Qwen-AgentWorld: Language World Models for General Agents

6/25/2026

Author: Q Yang

Category: AI

Qwen-AgentWorld: Language World Models for General Agents

TL;DR

Qwen just released Qwen-AgentWorld, a language model trained to simulate agentic environments. Instead of training agents in real environments (slow, expensive, uncontrollable), train a model that can predict what the environment would return for any given action. The model is the environment.

It covers 7 domains in a single model: MCP, Search, Terminal, Android, Web Browser, OS, and SWE.

Model Sizes

Qwen-AgentWorld-35B-A3B — MoE, 35B total / 3B active, 256K context — open source
Qwen-AgentWorld-397B-A17B — not open source

Three-Stage Training Pipeline

The paper "Language World Models for General Agents" describes a three-stage process:

CPT (Continued Pre-Training) — 10M+ real-world interaction trajectories across 7 domains. The model learns state transition dynamics.
SFT (Supervised Fine-Tuning) — Activates next-state-prediction reasoning via long chain-of-thought.
RL (Reinforcement Learning) — Hybrid rubric-and-rule reward to sharpen simulation fidelity.

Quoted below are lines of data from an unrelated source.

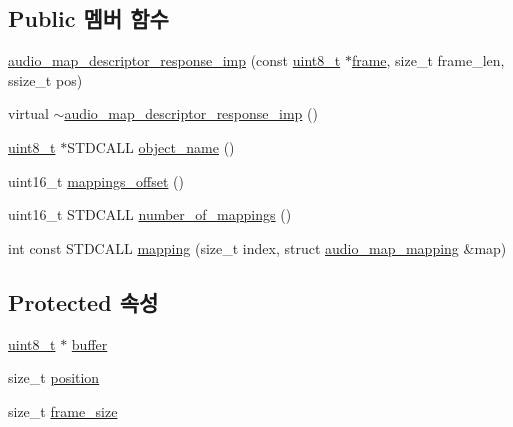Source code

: \subsection*{Public 멤버 함수}
\begin{DoxyCompactItemize}
\item 
\hyperlink{classavdecc__lib_1_1audio__map__descriptor__response__imp_a5dd7433c8db5b0be9f62bc1c58ff3279}{audio\+\_\+map\+\_\+descriptor\+\_\+response\+\_\+imp} (const \hyperlink{stdint_8h_aba7bc1797add20fe3efdf37ced1182c5}{uint8\+\_\+t} $\ast$\hyperlink{gst__avb__playbin_8c_ac8e710e0b5e994c0545d75d69868c6f0}{frame}, size\+\_\+t frame\+\_\+len, ssize\+\_\+t pos)
\item 
virtual \hyperlink{classavdecc__lib_1_1audio__map__descriptor__response__imp_a48bbbadcecb32659d08359b01c2fab7f}{$\sim$audio\+\_\+map\+\_\+descriptor\+\_\+response\+\_\+imp} ()
\item 
\hyperlink{stdint_8h_aba7bc1797add20fe3efdf37ced1182c5}{uint8\+\_\+t} $\ast$S\+T\+D\+C\+A\+LL \hyperlink{classavdecc__lib_1_1audio__map__descriptor__response__imp_a15837e3eb254ad44812cb766ae8cd53c}{object\+\_\+name} ()
\item 
uint16\+\_\+t \hyperlink{classavdecc__lib_1_1audio__map__descriptor__response__imp_ae7b742f5e68310753dac37037e25746f}{mappings\+\_\+offset} ()
\item 
uint16\+\_\+t S\+T\+D\+C\+A\+LL \hyperlink{classavdecc__lib_1_1audio__map__descriptor__response__imp_ae2bf500862519a98450af5a447a1529d}{number\+\_\+of\+\_\+mappings} ()
\item 
int const S\+T\+D\+C\+A\+LL \hyperlink{classavdecc__lib_1_1audio__map__descriptor__response__imp_a6a825a7fda7f566a7914ed0eb495b82c}{mapping} (size\+\_\+t index, struct \hyperlink{structavdecc__lib_1_1audio__map__mapping}{audio\+\_\+map\+\_\+mapping} \&map)
\end{DoxyCompactItemize}
\subsection*{Protected 속성}
\begin{DoxyCompactItemize}
\item 
\hyperlink{stdint_8h_aba7bc1797add20fe3efdf37ced1182c5}{uint8\+\_\+t} $\ast$ \hyperlink{classavdecc__lib_1_1descriptor__response__base__imp_a56ed84df35de10bdb65e72b184309497}{buffer}
\item 
size\+\_\+t \hyperlink{classavdecc__lib_1_1descriptor__response__base__imp_a7a04afe5347934be732ec70a70bd0a28}{position}
\item 
size\+\_\+t \hyperlink{classavdecc__lib_1_1descriptor__response__base__imp_affd041a595cabab98275245b9cb2824d}{frame\+\_\+size}
\end{DoxyCompactItemize}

The key difference from prior work: environment modeling is the core training objective from stage one, not a post-hoc add-on. Hence "native world model."

Benchmark Results

Qwen-AgentWorld benchmark results

They created AgentWorldBench, spanning 7 domains with data from 5 frontier models.

Model	Overall
Qwen-AgentWorld-397B-A17B	58.71
GPT-5.4	58.25
Claude Opus 4.6	57.80
Claude Opus 4.8	56.59
Qwen-AgentWorld-35B-A3B	56.39
Gemini 3.1 Pro	54.57

The 35B-A3B version (3B active parameters) matches Claude Opus 4.8 within 1 point. Without world model training, the same architecture scores only 47.73 — LWM training provides a +8.66 boost.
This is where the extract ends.